ポピュリズム指向の題名と俯瞰的に健康生活を提案する中身がどうにも釣り合わない

 昔々あるところに、それはそれは親不孝な息子がおりました。
 母刀自宅のダイニングの本棚を片付けていると、薬を飲むとあなたはますます不健康になるというような題名の本((仮名)古狸書房刊)が愛読書然と飾られていて、まったく手つかずの3か月分の薬袋が出てきました。
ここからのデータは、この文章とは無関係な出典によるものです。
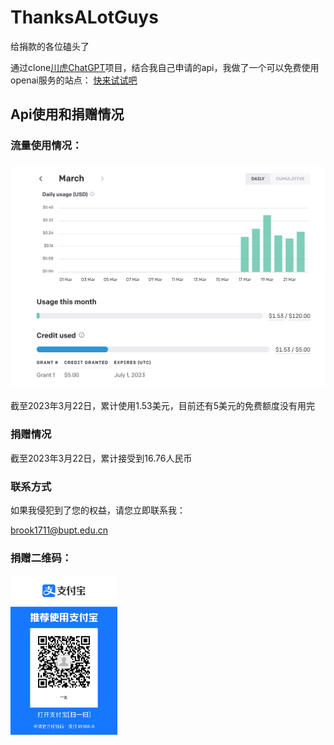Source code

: # ThanksALotGuys

给捐款的各位磕头了

通过clone[川虎ChatGPT](https://github.com/GaiZhenbiao/ChuanhuChatGPT)项目，结合我自己申请的api，我做了一个可以免费使用openai服务的站点：
[快来试试吧](https://buptfreechat.win)

## Api使用和捐赠情况

### 流量使用情况：

### ![image-20230322214718859](./README.assets/image-20230322214718859.png)

截至2023年3月22日，累计使用1.53美元，目前还有5美元的免费额度没有用完

### 捐赠情况

截至2023年3月22日，累计接受到16.76人民币

### 联系方式

如果我侵犯到了您的权益，请您立即联系我：

brook1711@bupt.edu.cn

### 捐赠二维码：

<img src="./README.assets/IMG_2349.JPG" alt="IMG_2349" style="zoom: 25%;" />

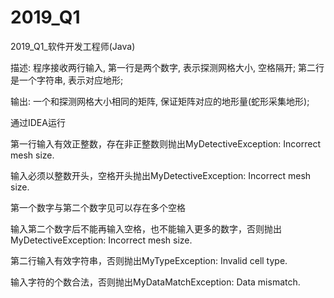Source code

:# 2019_Q1
2019_Q1_软件开发工程师(Java) 

描述: 程序接收两行输入, 第一行是两个数字, 表示探测网格大小, 空格隔开; 第二行是一个字符串, 表示对应地形; 

输出: 一个和探测网格大小相同的矩阵, 保证矩阵对应的地形量(蛇形采集地形);

通过IDEA运行 

第一行输入有效正整数，存在非正整数则抛出MyDetectiveException: Incorrect mesh size. 

输入必须以整数开头，空格开头抛出MyDetectiveException: Incorrect mesh size. 

第一个数字与第二个数字见可以存在多个空格

输入第二个数字后不能再输入空格，也不能输入更多的数字，否则抛出MyDetectiveException: Incorrect mesh size. 

第二行输入有效字符串，否则抛出MyTypeException: Invalid cell type. 

输入字符的个数合法，否则抛出MyDataMatchException: Data mismatch.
 心の不安を煽り、不信感を植え付けるポピュリズムは、何もSNSから始まったことではないと、せがれは気づきました。旧来のメディアも、「規則正しい生活習慣と食事に気をつける」ごもっともな内容に、衆人の耳目を集める過激な題名のカバーをかけかえて、新・健康法を「再」発明しているではありませんか。
 それを愚かにも信じ、予防薬服用を中断して不健康になって、それでもなおたぶらかされていることに気づかない母刀自を、親不孝なせがれは許すことができません。また、読者を無責任にそそのかす著者や発行者も決して許すことができません。憤激のあまり本のカバーを

こんな無責任な本に書いてあることを盲信して背骨を圧迫骨折した愚か者は誰だ

と墨書した紙にかけかえておいたら、翌日には本ごとどこかに片付けられてしまいましたとさ。